Portion Control – Day 31 of Lent

Supper-article_1601823c  Saw an article in the paper this morning about researchers who have been looking at paintings of the Last Supper over the last thousand years and have noticed that the portions of the food depicted on the table have become bigger with every generation. Apparently, artists over the last thousand years have been painting food the way it has appeared on their plates, with increasing volume, as prosperity (and obesity) have become more prevalent in the age of medicine and money. 

My first thought? Someone has a lot of time on their hands. But this is interesting in another way. The fact that artists have been remembering this holy meal for more than a thousand years is striking and that the food on the table has become super-sized may have a theological reason beyond the social/culinary ones.

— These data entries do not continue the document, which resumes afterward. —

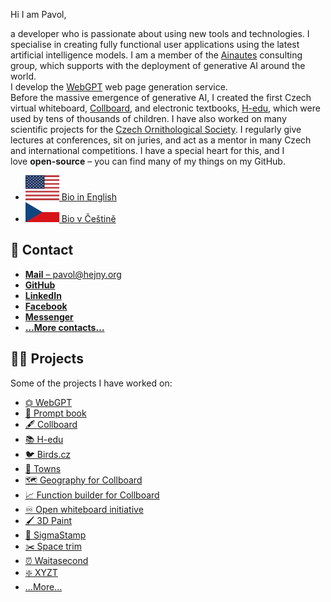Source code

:<!--
# 👨‍💼 Pavol Hejný
-->

Hi I am Pavol,

a developer who is passionate about using new tools and technologies. I specialise in creating fully functional user applications using the latest artificial intelligence models. I am a member of the [Ainautes](https://www.ainautes.com/) consulting group, which supports with the deployment of generative AI around the world.  
I develop the [WebGPT](https://webgpt.cz/?partner=ph&utm_medium=referral&utm_source=personal%E2%80%93page&utm_content=pavolhejny.com&utm_campaign=partner%E2%80%93ph) web page generation service.  
Before the massive emergence of generative AI, I created the first Czech virtual whiteboard, [Collboard](https://collboard.com/), and electronic textbooks, [H-edu](https://xn--hedu-086a.cz/), which were used by tens of thousands of children. I have also worked on many scientific projects for the [Czech Ornithological Society](https://www.birdlife.cz/en/). I regularly give lectures at conferences, sit on juries, and act as a mentor in many Czech and international competitions. I have a special heart for this, and I love **open-source** – you can find many of my things on my GitHub.

-   [![British flag](./public/locale-flags/en.svg) Bio in English](https://pavolhejny.com/)
-   [![Česká vlajka](./public/locale-flags/cs.svg) Bio v Češtině](https://pavolhejny.cz/)

## 📩 Contact

<!-- TODO: Put icon before each contact -->

-   [**Mail** –⁠ pavol@hejny.org](mailto:me@pavolhejny.com)
-   [**GitHub**](https://github.com/hejny/)
-   [**LinkedIn**](https://www.linkedin.com/in/hejny/)
-   [**Facebook**](https://www.facebook.com/hejny)
-   [**Messenger**](http://m.me/hejny)
-   [**…More contacts…**](./documents/contact.md)

## 👨‍🏭 Projects

<!-- TODO: !!!5 Describe the projects -->

Some of the projects I have worked on:<br/>

-   [⏣ WebGPT](https://webgpt.cz/?partner=ph&utm_medium=referral&utm_source=personal-page&utm_content=readme&utm_campaign=partner-ph)
-   [📖 Prompt book](https://github.com/webgptorg/promptbook)
-   [🖋 Collboard](https://collboard.com/)
-   [📚 H-edu](https://www.h-edu.cz/)
-   [🐦 Birds.cz](https://birds.cz/)
-   [🌆 Towns](https://github.com/townsgame)
-   [🗺️ Geography for Collboard](https://github.com/collboard/map)
-   [📈 Function builder for Collboard](https://github.com/collboard/function-builder)
-   [♾️ Open whiteboard initiative](https://github.com/collboard/owbi)
-   [🖌 3D Paint](https://vrpaint.github.io/3d-paint/)
-   [📜 SigmaStamp](https://github.com/sigmastamp/sigmastamp-frontend)
-   [✂️ Space trim](https://github.com/hejny/spacetrim)
-   [⏰ Waitasecond](https://hejny.github.io/waitasecond/)
-   [❇️ XYZT](https://github.com/hejny/xyzt)
-   […More…](./documents/projects.md)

When we share the eucharist, we're sharing in the Body of Christ and re-membering or re-embodying that meal and all for which it stood. While the artists have made the portions bigger, most churches have made the communion elements even smaller and, in some traditions, almost tasteless in the form of cardboard wafers. 

What we miss is the idea that if this meal represents in a very powerful way God's grace offered through the brokenness of Christ, then a crumb doesn't seem to cut it. Sure, we could all afford to eat less and remember those who are hungry, but when it comes to the Lord's Table we should be sharing in a feast not replicating a famine.

When we serve communion I'm fond of doing it by intinction, where the communicant receives a piece of bread and then dips it in the cup. We've had to make some seasonal modifications to that because of the swine flu, using the little cups to be more sanitary, but I still think that it's important to recognize that God's grace is lavish and not scarce. Because of that, I always like to give out larger hunks of bread.

Someone asked me about that once, thinking that was a little sacrilegious. On the contrary, I think it's spot on for what Jesus was trying to convey. We need more of God's grace, not less; a filling meal vs. a crumb. Those larger pieces of bread are just my way of reminding us of that.

I love the way that Great Harvest Bread Company offers samples to its customers–big, warm slices of fresh bread slathered in butter. Their motto: "We don't offer samples, we give amples!" 

I think that should be true for communion as well–not a sampling of the body of Christ, but an ample portion to nourish us to be the Body of Christ in the world. 

May your communion be super-sized as Maundy Thursday approaches!